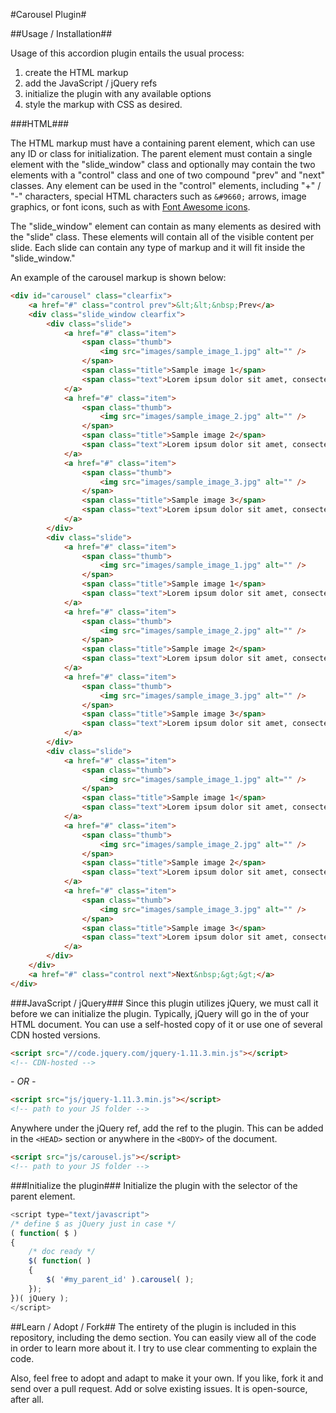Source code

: #Carousel Plugin#

##Usage / Installation##

Usage of this accordion plugin entails the usual process:

1. create the HTML markup
2. add the JavaScript / jQuery refs
3. initialize the plugin with any available options
4. style the markup with CSS as desired.

###HTML###

The HTML markup must have a containing parent element, which can use any ID or class for initialization. The parent element must contain a single element with the "slide_window" class and optionally may contain the two elements with a "control" class and one of two compound "prev" and "next" classes.  Any element can be used in the "control" elements, including "+" / "-" characters, special HTML characters such as `&#9660;` arrows, image graphics, or font icons, such as with <a href="http://fortawesome.github.io/Font-Awesome/icons/" title="Font Awesome icons" target="_blank">Font Awesome icons</a>.

The "slide_window" element can contain as many elements as desired with the "slide" class.  These elements will contain all of the visible content per slide.  Each slide can contain any type of markup and it will fit inside the "slide_window."

An example of the carousel markup is shown below:

```html
<div id="carousel" class="clearfix">
    <a href="#" class="control prev">&lt;&lt;&nbsp;Prev</a>
    <div class="slide_window clearfix">
        <div class="slide">
            <a href="#" class="item">
                <span class="thumb">
                    <img src="images/sample_image_1.jpg" alt="" />
                </span>
                <span class="title">Sample image 1</span>
                <span class="text">Lorem ipsum dolor sit amet, consectetur adipiscing elit. </span>
            </a>
            <a href="#" class="item">
                <span class="thumb">
                    <img src="images/sample_image_2.jpg" alt="" />
                </span>
                <span class="title">Sample image 2</span>
                <span class="text">Lorem ipsum dolor sit amet, consectetur adipiscing elit. </span>
            </a>
            <a href="#" class="item">
                <span class="thumb">
                    <img src="images/sample_image_3.jpg" alt="" />
                </span>
                <span class="title">Sample image 3</span>
                <span class="text">Lorem ipsum dolor sit amet, consectetur adipiscing elit. </span>
            </a>
        </div>
        <div class="slide">
            <a href="#" class="item">
                <span class="thumb">
                    <img src="images/sample_image_1.jpg" alt="" />
                </span>
                <span class="title">Sample image 1</span>
                <span class="text">Lorem ipsum dolor sit amet, consectetur adipiscing elit. </span>
            </a>
            <a href="#" class="item">
                <span class="thumb">
                    <img src="images/sample_image_2.jpg" alt="" />
                </span>
                <span class="title">Sample image 2</span>
                <span class="text">Lorem ipsum dolor sit amet, consectetur adipiscing elit. </span>
            </a>
            <a href="#" class="item">
                <span class="thumb">
                    <img src="images/sample_image_3.jpg" alt="" />
                </span>
                <span class="title">Sample image 3</span>
                <span class="text">Lorem ipsum dolor sit amet, consectetur adipiscing elit. </span>
            </a>
        </div>
        <div class="slide">
            <a href="#" class="item">
                <span class="thumb">
                    <img src="images/sample_image_1.jpg" alt="" />
                </span>
                <span class="title">Sample image 1</span>
                <span class="text">Lorem ipsum dolor sit amet, consectetur adipiscing elit. </span>
            </a>
            <a href="#" class="item">
                <span class="thumb">
                    <img src="images/sample_image_2.jpg" alt="" />
                </span>
                <span class="title">Sample image 2</span>
                <span class="text">Lorem ipsum dolor sit amet, consectetur adipiscing elit. </span>
            </a>
            <a href="#" class="item">
                <span class="thumb">
                    <img src="images/sample_image_3.jpg" alt="" />
                </span>
                <span class="title">Sample image 3</span>
                <span class="text">Lorem ipsum dolor sit amet, consectetur adipiscing elit. </span>
            </a>
        </div>
    </div>
    <a href="#" class="control next">Next&nbsp;&gt;&gt;</a>
</div>
```

###JavaScript / jQuery###
Since this plugin utilizes jQuery, we must call it before we can initialize the plugin.  Typically, jQuery will go in the <HEAD> of your HTML document.  You can use a self-hosted copy of it or use one of several CDN hosted versions.  

```html
<script src="//code.jquery.com/jquery-1.11.3.min.js"></script>
<!-- CDN-hosted -->
```

*- OR -*
```html
<script src="js/jquery-1.11.3.min.js"></script>
<!-- path to your JS folder -->
```
Anywhere under the jQuery ref, add the ref to the plugin.  This can be added in the `<HEAD>` section or anywhere in the `<BODY>` of the document.

```html
<script src="js/carousel.js"></script>
<!-- path to your JS folder -->
```

###Initialize the plugin###
Initialize the plugin with the selector of the parent element.

```javascript
<script type="text/javascript">
/* define $ as jQuery just in case */
( function( $ )
{
	/* doc ready */
	$( function( )
	{
		$( '#my_parent_id' ).carousel( );
	});
})( jQuery );
</script>
```

 ##Learn / Adopt / Fork##
 The entirety of the plugin is included in this repository, including the demo section.  You can easily view all of the code in order to learn more about it.  I try to use clear commenting to explain the code.

 Also, feel free to adopt and adapt to make it your own.  If you like, fork it and send over a pull request.  Add or solve existing issues.  It is open-source, after all.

━━━━

■ Your objective ■
Check each line of the records above for "desired", and copy those that have it.

■ Written response ■
4. style the markup with CSS as desired.
The "slide_window" element can contain as many elements as desired with the "slide" class.  These elements will contain all of the visible content per slide.  Each slide can contain any type of markup and it will fit inside the "slide_window."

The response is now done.